Dr Nina Hood, Founder of The Education Hub
Our webinar on the state of literacy in Aotearoa New Zealand has demonstrated the substantial interest there is in this topic, as well as the importance with which it is viewed. However, it has also highlighted the range of opinions that are held on literacy and the need for more thought around how we can engage constructively on this topic.
At The Education Hub, we were dismayed and deeply saddened by the nature of comments made by a minority of participants during the webinar, and the lack of respect they demonstrated towards other audience members and in particular the panelists. While The Education Hub believes in the need for rigorous evidence-informed discussion and debate, it does not condone some of the behaviour we witnessed during the webinar. It is evident that much more work needs to be done around how we, as a sector, engage in constructive and consensus-building ways with those who hold ideas and perspectives that differ from our own.

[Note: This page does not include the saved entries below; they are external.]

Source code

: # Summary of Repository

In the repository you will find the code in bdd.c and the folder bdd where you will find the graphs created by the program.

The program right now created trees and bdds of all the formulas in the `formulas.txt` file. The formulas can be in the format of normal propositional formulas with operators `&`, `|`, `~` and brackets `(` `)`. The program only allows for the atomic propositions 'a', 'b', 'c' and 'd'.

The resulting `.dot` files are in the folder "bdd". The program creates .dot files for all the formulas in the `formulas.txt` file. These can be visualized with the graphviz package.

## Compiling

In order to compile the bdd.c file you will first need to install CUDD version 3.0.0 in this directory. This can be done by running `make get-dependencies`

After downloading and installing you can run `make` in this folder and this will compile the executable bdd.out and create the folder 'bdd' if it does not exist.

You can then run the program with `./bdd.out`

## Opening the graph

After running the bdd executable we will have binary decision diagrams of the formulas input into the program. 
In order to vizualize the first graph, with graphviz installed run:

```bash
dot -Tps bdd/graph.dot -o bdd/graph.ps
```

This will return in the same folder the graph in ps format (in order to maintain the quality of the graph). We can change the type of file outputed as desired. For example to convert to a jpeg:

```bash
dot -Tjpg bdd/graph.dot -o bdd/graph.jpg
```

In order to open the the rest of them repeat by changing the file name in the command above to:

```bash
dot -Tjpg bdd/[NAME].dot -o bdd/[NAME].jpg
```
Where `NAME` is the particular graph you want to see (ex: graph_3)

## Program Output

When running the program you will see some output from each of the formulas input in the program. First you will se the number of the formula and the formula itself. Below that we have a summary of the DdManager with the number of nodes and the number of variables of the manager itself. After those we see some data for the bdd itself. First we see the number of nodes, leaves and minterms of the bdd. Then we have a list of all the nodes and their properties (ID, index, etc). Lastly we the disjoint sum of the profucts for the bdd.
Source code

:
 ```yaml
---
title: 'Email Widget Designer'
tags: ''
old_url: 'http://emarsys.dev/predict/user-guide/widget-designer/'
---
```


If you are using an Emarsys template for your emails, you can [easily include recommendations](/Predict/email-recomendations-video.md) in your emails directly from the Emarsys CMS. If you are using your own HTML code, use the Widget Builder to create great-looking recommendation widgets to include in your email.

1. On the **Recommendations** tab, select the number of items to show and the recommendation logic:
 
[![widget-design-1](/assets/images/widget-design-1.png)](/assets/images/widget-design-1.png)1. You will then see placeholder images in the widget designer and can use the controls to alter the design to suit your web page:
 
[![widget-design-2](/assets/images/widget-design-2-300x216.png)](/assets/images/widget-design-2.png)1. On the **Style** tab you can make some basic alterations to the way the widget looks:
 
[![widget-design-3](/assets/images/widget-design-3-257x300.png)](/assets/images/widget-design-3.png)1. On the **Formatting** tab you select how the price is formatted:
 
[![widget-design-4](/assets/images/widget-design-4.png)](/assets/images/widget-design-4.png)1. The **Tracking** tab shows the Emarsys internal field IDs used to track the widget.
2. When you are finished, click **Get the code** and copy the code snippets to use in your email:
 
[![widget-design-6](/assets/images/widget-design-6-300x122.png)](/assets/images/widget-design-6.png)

Our panelists embraced the ethos of the panel discussion, which was to engage in a productive conversation about what needs to happen to improve literacy levels in New Zealand. Despite holding some differences in perspective, they found much common ground. Firstly, an agreement that current literacy achievement among young people in New Zealand is not good enough. Secondly, that literacy achievement is a complex, multifaceted issue and addressing it will require a national strategy that encompasses the range of factors that influence literacy achievement. Thirdly, that evidence must inform any strategy. Fourthly, that such a strategy will only be successful if it finds a way to bring all stakeholders together. And finally, that alongside any strategy, there must be a clear implementation plan, which includes the necessary time and resourcing to fulfil its ambitions.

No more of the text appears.